Quatrième de couverture

Acre, quartier juif, 1078. Avner, qui a quatorze ans, pêche avec son père. À l’occasion d’une livraison à un monastère, son regard tombe sur une icône. C’est l’éblouissement. « Il ne s’agit pas d’un portrait mais d’un objet sacré, lui dit le supérieur du monastère. On ne peint pas une icône, on l’écrit, et on ne peut le faire qu’en ayant une foi profonde ».
Avner n’aura de cesse de pouvoir « écrire ». Et tant pis s’il n’a pas la foi, il fait comme si, acquiert les techniques, apprend les textes sacrés, se fait baptiser, quitte les siens. Mansour, un marchand ambulant musulman, le prend sous son aile. C’est l’occasion d’un merveilleux voyage initiatique d’Acre à Nazareth, de Césarée à Jérusalem, puis à Bethlehem, jusqu’au monastère de Mar Saba, en plein désert de Judée, où Avner reste dix années où il devient l’un des plus grands iconographes de Palestine.

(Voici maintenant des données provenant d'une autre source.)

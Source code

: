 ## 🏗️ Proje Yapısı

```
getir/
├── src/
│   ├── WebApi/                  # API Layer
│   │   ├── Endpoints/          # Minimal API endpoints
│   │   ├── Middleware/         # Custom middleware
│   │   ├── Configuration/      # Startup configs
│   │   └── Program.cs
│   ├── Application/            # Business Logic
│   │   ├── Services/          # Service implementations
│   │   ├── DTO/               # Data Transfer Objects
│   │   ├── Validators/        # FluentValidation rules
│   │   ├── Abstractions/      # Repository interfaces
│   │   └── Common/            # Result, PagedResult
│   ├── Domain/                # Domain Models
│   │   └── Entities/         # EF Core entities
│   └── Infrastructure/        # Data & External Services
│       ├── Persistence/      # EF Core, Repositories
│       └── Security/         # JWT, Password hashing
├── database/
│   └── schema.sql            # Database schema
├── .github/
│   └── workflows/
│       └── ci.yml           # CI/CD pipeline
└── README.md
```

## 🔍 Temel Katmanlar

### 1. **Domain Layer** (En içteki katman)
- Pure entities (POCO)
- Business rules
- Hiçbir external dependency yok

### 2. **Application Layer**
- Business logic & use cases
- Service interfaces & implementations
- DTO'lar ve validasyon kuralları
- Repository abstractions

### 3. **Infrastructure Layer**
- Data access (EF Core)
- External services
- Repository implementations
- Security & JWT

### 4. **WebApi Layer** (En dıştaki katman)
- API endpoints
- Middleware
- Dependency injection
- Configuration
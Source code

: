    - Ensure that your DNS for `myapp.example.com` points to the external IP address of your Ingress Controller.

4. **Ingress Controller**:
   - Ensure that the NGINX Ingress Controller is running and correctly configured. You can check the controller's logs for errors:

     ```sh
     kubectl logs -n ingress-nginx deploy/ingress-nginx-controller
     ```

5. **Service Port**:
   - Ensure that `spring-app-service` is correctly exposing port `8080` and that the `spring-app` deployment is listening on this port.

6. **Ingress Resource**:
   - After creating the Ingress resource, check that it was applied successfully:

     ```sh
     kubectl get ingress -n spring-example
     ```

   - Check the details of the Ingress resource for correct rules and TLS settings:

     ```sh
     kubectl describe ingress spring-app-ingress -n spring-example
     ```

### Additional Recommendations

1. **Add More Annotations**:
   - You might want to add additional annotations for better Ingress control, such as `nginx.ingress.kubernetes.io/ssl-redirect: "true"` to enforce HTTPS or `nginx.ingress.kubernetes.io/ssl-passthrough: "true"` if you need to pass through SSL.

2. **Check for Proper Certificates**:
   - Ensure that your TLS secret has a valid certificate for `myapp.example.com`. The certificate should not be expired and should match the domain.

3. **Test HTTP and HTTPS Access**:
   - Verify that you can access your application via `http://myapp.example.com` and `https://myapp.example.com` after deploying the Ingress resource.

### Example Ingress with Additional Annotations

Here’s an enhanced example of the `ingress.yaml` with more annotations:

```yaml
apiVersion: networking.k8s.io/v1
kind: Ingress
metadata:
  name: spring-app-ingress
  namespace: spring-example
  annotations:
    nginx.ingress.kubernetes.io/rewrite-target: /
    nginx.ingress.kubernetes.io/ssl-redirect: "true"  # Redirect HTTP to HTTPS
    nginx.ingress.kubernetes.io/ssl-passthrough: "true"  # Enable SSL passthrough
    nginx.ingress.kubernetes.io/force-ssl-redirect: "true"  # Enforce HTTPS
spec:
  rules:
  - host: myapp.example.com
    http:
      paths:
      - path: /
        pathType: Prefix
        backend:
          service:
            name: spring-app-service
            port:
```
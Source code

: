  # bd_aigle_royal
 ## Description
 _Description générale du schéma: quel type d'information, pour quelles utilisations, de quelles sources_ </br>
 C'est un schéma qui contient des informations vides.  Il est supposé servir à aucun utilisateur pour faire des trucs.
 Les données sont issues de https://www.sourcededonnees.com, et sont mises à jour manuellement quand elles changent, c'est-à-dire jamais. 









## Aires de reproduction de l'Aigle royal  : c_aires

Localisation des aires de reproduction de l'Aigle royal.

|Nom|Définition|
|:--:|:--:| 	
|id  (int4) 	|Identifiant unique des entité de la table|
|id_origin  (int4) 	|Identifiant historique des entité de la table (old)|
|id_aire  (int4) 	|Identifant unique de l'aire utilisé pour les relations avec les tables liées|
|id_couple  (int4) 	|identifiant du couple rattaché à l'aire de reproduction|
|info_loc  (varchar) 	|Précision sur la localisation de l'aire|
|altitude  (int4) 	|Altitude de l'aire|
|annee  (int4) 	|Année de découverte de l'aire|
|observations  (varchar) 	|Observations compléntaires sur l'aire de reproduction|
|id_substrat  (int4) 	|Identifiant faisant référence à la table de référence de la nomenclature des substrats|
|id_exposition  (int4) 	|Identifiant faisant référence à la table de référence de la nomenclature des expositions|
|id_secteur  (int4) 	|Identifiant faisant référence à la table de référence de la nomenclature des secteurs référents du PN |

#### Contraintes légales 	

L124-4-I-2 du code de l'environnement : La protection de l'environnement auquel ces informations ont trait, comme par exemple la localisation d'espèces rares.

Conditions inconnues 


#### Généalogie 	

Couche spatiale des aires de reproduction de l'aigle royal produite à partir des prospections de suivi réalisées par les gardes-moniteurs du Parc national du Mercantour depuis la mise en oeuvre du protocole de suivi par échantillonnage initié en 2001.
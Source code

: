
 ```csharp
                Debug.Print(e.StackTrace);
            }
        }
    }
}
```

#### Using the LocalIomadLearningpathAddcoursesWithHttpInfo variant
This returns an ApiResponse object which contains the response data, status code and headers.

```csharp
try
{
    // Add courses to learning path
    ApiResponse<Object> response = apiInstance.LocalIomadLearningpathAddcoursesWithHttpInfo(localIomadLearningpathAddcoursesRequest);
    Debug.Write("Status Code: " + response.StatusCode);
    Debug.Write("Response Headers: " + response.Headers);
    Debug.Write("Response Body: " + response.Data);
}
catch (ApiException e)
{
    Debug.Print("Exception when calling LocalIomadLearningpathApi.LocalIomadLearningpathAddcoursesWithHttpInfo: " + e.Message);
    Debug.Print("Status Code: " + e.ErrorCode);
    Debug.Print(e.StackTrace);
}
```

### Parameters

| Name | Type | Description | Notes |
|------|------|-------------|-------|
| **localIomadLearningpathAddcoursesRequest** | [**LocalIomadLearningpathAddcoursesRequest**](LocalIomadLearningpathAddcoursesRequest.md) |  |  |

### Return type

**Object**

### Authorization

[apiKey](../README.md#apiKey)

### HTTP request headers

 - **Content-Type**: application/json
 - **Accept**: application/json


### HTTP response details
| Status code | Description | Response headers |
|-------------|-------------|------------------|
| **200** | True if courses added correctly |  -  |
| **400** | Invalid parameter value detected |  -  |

Refusant de s’astreindre aux canons rigides de l’Eglise qui obligent à ne représenter que Dieu et les saints, il ose reproduire des visages de gens de la vie ordinaire, cherchant dans chaque être sa part de divin, sa beauté. C’est un triomphe, c’est un scandale. Se prend-il pour un prophète ? Il est chassé, son œuvre est brûlée. Quel sera le destin final d’un homme qui a osé défier l’ordre établi ?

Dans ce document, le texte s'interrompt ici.